The birds like to dig in mine.


----------



## Mightyquinn

This is the stuff that I used and got at Lowe's Rubberific Shredded Mulch










It looks like the real thing and seems to stay put so far like I said before. I have noticed that some of it got thrown out by the irrigation heads but it was minimal at best and I don't worry about the reel so much while mowing either.


----------



## ahartzell

That rubber mulch stuff is expensive!


----------



## J_nick

Initially it is but if it lasts 12 years then it would end up being much less in the long run


----------



## Mightyquinn

ahartzell said:


> That rubber mulch stuff is expensive!





J_nick said:


> Initially it is but if it lasts 12 years then it would end up being much less in the long run


Yes, it is expensive initially but I figure if I can get 3-4 years out of it then my ROI (Return On Investment) is a win :thumbup: Plus all the labor of having to put the new mulch in every year too. I may need to add a bag or two every so often to thicken up thin areas but I don't see that as an issue.


----------



## Ware

Has anyone here done rubber mulch in bulk? I'm afraid the box store bags would be cost prohibitive for the number of beds I have. Something like this?


----------



## Mightyquinn

Ware said:


> Has anyone here done rubber mulch in bulk? I'm afraid the box store bags would be cost prohibitive for the number of beds I have. Something like this?

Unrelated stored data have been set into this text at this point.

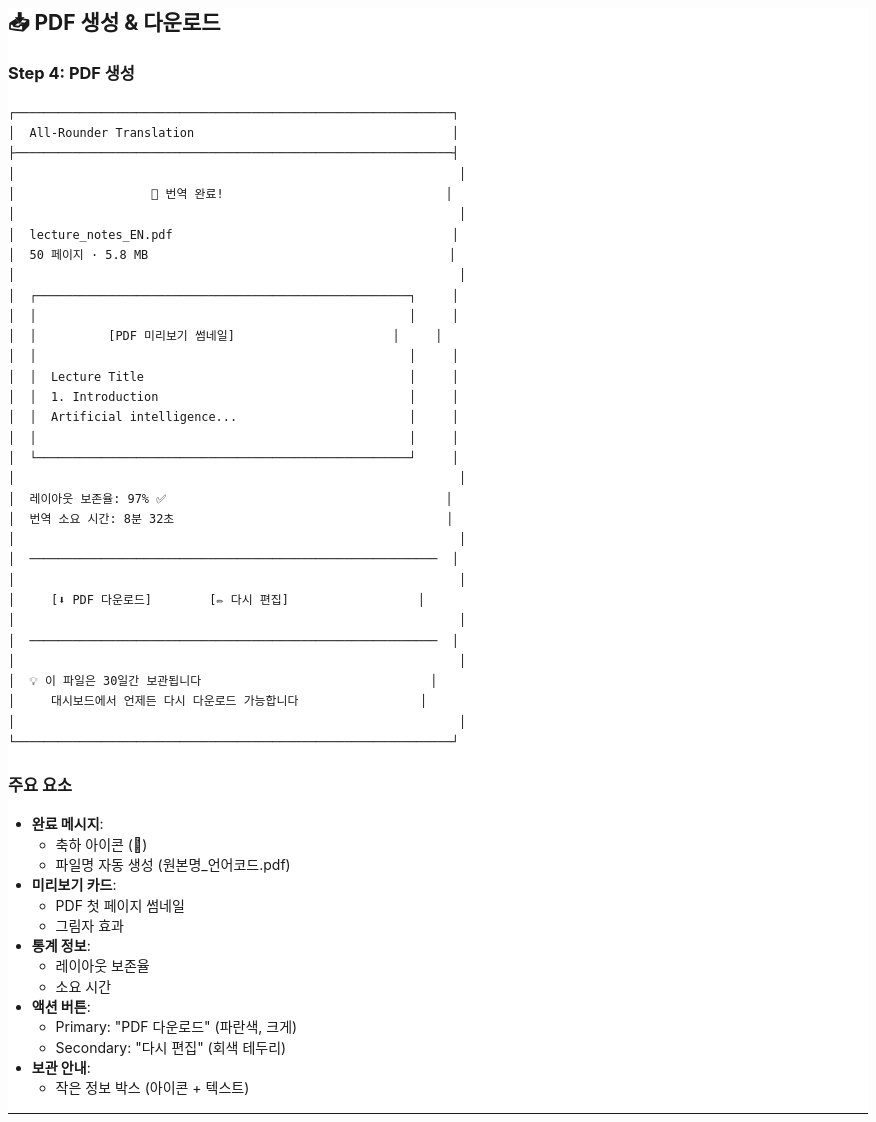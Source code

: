 
## 📥 PDF 생성 & 다운로드

### Step 4: PDF 생성
```
┌─────────────────────────────────────────────────────────────┐
│  All-Rounder Translation                                    │
├─────────────────────────────────────────────────────────────┤
│                                                              │
│                   🎉 번역 완료!                               │
│                                                              │
│  lecture_notes_EN.pdf                                       │
│  50 페이지 · 5.8 MB                                          │
│                                                              │
│  ┌────────────────────────────────────────────────────┐     │
│  │                                                    │     │
│  │          [PDF 미리보기 썸네일]                      │     │
│  │                                                    │     │
│  │  Lecture Title                                     │     │
│  │  1. Introduction                                   │     │
│  │  Artificial intelligence...                        │     │
│  │                                                    │     │
│  └────────────────────────────────────────────────────┘     │
│                                                              │
│  레이아웃 보존율: 97% ✅                                       │
│  번역 소요 시간: 8분 32초                                      │
│                                                              │
│  ─────────────────────────────────────────────────────────  │
│                                                              │
│     [⬇️ PDF 다운로드]        [✏️ 다시 편집]                  │
│                                                              │
│  ─────────────────────────────────────────────────────────  │
│                                                              │
│  💡 이 파일은 30일간 보관됩니다                                │
│     대시보드에서 언제든 다시 다운로드 가능합니다                 │
│                                                              │
└─────────────────────────────────────────────────────────────┘
```

### 주요 요소
- **완료 메시지**:
  - 축하 아이콘 (🎉)
  - 파일명 자동 생성 (원본명_언어코드.pdf)
- **미리보기 카드**:
  - PDF 첫 페이지 썸네일
  - 그림자 효과
- **통계 정보**:
  - 레이아웃 보존율
  - 소요 시간
- **액션 버튼**:
  - Primary: "PDF 다운로드" (파란색, 크게)
  - Secondary: "다시 편집" (회색 테두리)
- **보관 안내**:
  - 작은 정보 박스 (아이콘 + 텍스트)

---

I steered away from it because they don't offer shredded which looks better than the crumb rubber.


----------



## Ware

So have you seen shredded in bulk?


----------



## Mightyquinn

Ware said:


> So have you seen shredded in bulk?


I don't think so. The crumb is also cheaper. I also get 10% off at Lowe's so that helped soften the blow a little.

I just checked Lowe's and they do have it in bulk but it's more expensive for some reason unless my math is off.


----------



## dfw_pilot

I bought the cheaper "crumbs" in bulk: 2000 lb bag, about $550 delivered. They also sold shredded mulch in bulk, but my wallet wasn't fat enough. I'd have to find the receipt to remember where I bought it, but it was an online order.

Also, three years later, it's still as black as it was when I got it. (It was "painted" black, not just the black from an old tire.)


----------



## dfw_pilot

Would I buy it again? _Maybe_.

If you have permanent beds that won't move/change for a decade, that have a *good* retention wall around them, it would probably be okay. I decided to remove the mulch around some of the trees in the backyard and am still paying the price for it. I liken it to gravel: one gravel bed means you and your reel will find it in the grass for years to come. Shoveling it out and getting rid of it was an absolute pain in the hind-end.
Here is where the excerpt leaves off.